By Tim Hermes, Publisher and Founder
MJ continues it's heady roll towards legalization, but what will be the event, legislation, or movement that will provide the true "Gladwell Moment" and really tip the US towards legal RMJ/MMJ?
Virginia.
Virginia, in population, geography and employment is truly a fascinating political study. With a staunchly conservative legislature at the state level due to gerrymandering, but a Democratic governor, and two Democratic senators on the hill, it's a state divided. As a Virginia resident, I like to think it as "far north as southerners will go and as far south as northerners will go." Virginia voted blue in the 2012 presidential race, and it's population and political environment is based in affluent and liberal Northern Virginia, which is comprised of roughly eight counties (including the largest and most influential, Fairfax county,) and the rest of the state, which is deep, deep red. Basically from Richmond south, you're really in the South.

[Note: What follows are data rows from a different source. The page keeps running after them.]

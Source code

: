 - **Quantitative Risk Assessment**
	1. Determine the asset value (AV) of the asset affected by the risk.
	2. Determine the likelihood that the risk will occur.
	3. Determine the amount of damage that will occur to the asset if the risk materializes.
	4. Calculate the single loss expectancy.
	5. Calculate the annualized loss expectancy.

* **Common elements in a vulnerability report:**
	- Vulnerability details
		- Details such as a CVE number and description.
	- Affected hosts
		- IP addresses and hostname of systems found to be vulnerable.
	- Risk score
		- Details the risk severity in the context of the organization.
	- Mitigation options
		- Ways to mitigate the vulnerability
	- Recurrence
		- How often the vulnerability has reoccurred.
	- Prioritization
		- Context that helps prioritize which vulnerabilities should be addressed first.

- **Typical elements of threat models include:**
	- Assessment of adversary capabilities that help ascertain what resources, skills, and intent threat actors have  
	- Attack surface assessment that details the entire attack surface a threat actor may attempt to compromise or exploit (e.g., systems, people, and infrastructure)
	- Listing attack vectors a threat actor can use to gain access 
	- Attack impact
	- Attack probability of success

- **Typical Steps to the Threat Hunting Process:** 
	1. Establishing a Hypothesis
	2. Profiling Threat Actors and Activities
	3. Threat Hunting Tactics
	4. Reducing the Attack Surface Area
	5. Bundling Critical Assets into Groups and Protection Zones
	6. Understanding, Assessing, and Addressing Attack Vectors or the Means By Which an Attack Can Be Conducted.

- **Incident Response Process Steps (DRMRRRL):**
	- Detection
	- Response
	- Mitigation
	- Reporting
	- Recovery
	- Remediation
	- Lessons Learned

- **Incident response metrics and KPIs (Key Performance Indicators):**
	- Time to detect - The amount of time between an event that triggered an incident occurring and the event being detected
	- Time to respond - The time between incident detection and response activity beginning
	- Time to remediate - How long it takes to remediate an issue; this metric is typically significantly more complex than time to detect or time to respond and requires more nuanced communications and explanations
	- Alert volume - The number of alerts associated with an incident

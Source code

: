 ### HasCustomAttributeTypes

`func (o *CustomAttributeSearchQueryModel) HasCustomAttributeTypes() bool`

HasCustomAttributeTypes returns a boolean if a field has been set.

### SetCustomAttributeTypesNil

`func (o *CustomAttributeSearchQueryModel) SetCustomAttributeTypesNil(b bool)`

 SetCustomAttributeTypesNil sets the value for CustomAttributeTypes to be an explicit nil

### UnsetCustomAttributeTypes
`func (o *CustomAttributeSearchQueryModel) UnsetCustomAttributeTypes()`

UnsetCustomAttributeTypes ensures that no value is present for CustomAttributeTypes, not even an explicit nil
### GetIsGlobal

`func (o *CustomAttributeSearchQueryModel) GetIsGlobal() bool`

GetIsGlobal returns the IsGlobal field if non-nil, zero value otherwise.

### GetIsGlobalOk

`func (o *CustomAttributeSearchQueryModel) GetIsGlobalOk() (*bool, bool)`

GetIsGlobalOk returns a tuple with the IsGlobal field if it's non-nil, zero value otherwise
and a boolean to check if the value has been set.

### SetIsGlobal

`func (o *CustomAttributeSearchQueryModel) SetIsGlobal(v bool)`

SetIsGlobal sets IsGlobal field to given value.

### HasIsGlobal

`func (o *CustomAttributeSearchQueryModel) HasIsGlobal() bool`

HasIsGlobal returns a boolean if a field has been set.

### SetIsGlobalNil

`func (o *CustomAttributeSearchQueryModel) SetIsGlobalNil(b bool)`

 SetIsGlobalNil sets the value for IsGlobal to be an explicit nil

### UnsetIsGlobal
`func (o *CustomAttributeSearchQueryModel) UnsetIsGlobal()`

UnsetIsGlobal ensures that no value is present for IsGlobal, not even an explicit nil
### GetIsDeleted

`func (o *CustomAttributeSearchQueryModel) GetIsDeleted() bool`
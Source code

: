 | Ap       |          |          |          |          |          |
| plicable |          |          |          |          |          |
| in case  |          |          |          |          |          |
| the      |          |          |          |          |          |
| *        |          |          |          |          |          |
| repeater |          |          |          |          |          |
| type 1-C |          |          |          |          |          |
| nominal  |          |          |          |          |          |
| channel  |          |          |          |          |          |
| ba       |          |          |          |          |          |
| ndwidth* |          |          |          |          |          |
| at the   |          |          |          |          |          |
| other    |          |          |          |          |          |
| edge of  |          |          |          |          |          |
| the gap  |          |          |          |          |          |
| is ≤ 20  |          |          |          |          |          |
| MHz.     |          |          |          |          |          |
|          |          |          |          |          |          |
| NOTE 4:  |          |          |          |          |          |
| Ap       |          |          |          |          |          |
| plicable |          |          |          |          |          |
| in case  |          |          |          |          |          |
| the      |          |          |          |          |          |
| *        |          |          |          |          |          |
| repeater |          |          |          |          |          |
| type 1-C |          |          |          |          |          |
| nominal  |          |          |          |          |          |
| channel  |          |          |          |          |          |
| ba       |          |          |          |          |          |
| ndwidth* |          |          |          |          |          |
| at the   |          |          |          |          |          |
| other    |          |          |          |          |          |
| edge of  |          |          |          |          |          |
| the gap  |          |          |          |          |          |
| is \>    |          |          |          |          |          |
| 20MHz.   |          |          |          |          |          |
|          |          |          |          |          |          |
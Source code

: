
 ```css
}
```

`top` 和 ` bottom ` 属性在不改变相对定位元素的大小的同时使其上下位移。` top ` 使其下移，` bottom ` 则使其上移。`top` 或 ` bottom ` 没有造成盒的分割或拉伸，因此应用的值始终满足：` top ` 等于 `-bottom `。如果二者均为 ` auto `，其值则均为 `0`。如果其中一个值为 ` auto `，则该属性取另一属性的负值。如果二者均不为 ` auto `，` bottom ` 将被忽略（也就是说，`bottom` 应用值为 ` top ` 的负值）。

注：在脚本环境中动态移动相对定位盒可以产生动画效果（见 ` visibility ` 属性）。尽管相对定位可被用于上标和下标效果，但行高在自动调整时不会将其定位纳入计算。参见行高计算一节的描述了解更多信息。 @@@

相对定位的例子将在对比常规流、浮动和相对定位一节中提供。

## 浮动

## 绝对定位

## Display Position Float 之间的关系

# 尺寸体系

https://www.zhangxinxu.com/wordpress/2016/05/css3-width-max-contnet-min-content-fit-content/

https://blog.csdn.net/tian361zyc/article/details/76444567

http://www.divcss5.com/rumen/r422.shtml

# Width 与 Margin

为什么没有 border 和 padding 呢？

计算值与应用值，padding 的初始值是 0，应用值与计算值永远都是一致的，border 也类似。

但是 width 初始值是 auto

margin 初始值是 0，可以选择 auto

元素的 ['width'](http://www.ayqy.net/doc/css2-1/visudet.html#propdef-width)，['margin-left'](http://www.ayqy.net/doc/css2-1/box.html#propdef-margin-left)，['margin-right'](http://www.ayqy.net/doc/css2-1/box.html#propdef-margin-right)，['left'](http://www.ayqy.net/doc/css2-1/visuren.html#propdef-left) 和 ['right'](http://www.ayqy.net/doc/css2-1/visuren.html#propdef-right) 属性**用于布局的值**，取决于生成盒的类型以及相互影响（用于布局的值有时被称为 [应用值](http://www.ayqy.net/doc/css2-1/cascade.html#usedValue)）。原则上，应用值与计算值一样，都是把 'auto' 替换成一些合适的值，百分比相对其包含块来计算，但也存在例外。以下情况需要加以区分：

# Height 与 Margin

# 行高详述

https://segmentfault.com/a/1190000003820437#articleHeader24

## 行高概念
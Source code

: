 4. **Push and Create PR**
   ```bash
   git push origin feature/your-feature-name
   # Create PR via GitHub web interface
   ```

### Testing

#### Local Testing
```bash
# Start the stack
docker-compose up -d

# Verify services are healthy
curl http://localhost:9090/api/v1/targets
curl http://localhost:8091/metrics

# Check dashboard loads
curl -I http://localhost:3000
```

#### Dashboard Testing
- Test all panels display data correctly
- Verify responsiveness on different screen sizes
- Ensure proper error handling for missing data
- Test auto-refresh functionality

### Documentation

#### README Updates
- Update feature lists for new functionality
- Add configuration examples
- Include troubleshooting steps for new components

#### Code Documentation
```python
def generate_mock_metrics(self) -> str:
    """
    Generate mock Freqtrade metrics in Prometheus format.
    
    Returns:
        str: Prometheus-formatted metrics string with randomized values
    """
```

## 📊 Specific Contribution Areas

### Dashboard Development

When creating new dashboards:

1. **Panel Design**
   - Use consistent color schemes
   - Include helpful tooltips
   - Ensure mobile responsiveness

But Virginia is also home to Big Tobacco (BT.)
Phillip Morris, the world's largest cigarette manufacturer is located in Richmond, and it's no secret that BT plans to jump into the MJ game soon. Which means a huge company with expertise in cultivation, packaging, testing, distribution, product consistency, quality control, and marketing will enter the field as an 800 lb. gorilla. BT also brings with it cachet and a sense of comfort - especially when consumers start to see their MJ in crisp boxes with cellophane wrap and a tax seal. But most important?
Lots of jobs for Virginia. And LOTS of tax revenue.
When PM decides to make this jump, they have the toolbox to get it done. Proximity to Richmond, heavy lobbying power, and thousands of employees, many in the Old Dominion. It also has in it's corner a heavier population density and increasing liberal base in the north. Overall, Virginia is now a blue state. And blue will go green.
Virginia has abundant farmland for outdoor cultivation, is geographically perfect (on the 95 corridor, dead-center of the east coast,) and is close to DC as well. For PM and other BT companies, the ability to offer more jobs, especially in the central part of the state, plus their infrastructure and profit potential could prove to be irresistible to PM's board. And the state treasury is drooling over the sales tax upside. After all, in the first six months of recreational MJ in Colorado, their coffers were padded by tens of millions.
And the "sell" wouldn't be that hard. In a true team of rivals, the liberal north want to see legal MJ both as an enjoyable vice, but also a way to lighten prison crowding. The Tea Party based in the rural parts of the state, particularly south and west of Richmond, sees this as a state issue, and not a federal one, and wants a hands-off policy towards matters like these. If the Fed continues to say it won't pursue state decisions legally that fly in the face of federal law, the door stays that much wider.
PM will bring their lobbying efforts at state/federal level, and marketing firepower to work to change perception here in the state. It will start, in my opinion, with decriminalization for small amounts, and decriminalization of MMJ. Once PM starts to see the revenue from MMJ, the snowball will start rolling downhill.
And then the tipping starts in the South. After Virginia? North Carolina, Kentucky, Florida within five to ten years. North Carolina has RJ Reynolds and a similar dynamic to Virgina. Kentucky has a poor populace with high unemployment and good land for MJ cultivation. Florida votes on MMJ in November. In Alabama, where "Carly's Law" to use cannabis oil for treating seizures in children has been passed. So the interest is already there. There will be a fight about it, and it won't be easy for BT to prevail. But they will. And when BT enters the game, the landscape will change drastically. After all the more states going legal, the bigger the market expands. And if we've seen anything, it's that demand is very high. So, let the fun begin.
The market demand will be there. The financial power exists and wth it comes leverage. The largest tobacco company in the world is based in-state. The northern suburbs are liberal, the governor is a Democrat, and overall attitudes are changing. Virginia may not legalize MMJ/RMJ soon, but once it does, it will prove a bellweather for other southern states to follow.